### Data provided
++++++++++

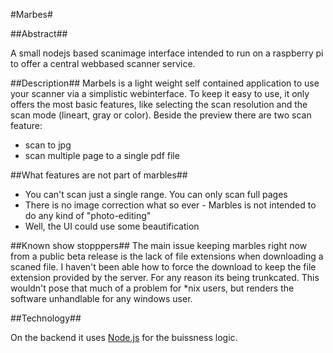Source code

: #Marbes#


##Abstract##

A small nodejs based scanimage interface intended to run on a raspberry pi to offer a central webbased scanner service.

##Description##
Marbels is a light weight self contained application to use your scanner via a simplistic webinterface. To keep it easy to use, it only offers the most basic features, like selecting the scan resolution and the scan mode (lineart, gray or color).
Beside the preview there are two scan feature:
* scan to jpg
* scan multiple page to a single pdf file

##What features are not part of marbles##
* You can't scan just a single range. You can only scan full pages
* There is no image correction what so ever - Marbles is not intended to do any kind of "photo-editing"
* Well, the UI could use some beautification

##Known show stopppers##
The main issue keeping marbles right now from a public beta release is the lack of file extensions when downloading a scaned file. I haven't been able how to force the download to keep the file extension provided by the server. For any reason its being trunkcated. This wouldn't pose that much of a problem for *nix users, but renders the software unhandlable for any windows user.

##Technology##


On the backend it uses [Node.js](http://nodejs.org/) for the buissness logic.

++++++++++

### Work to complete
Could you count how many lines in the records contain the word "intended"? Only the number is needed.

### Solution to this exercise
2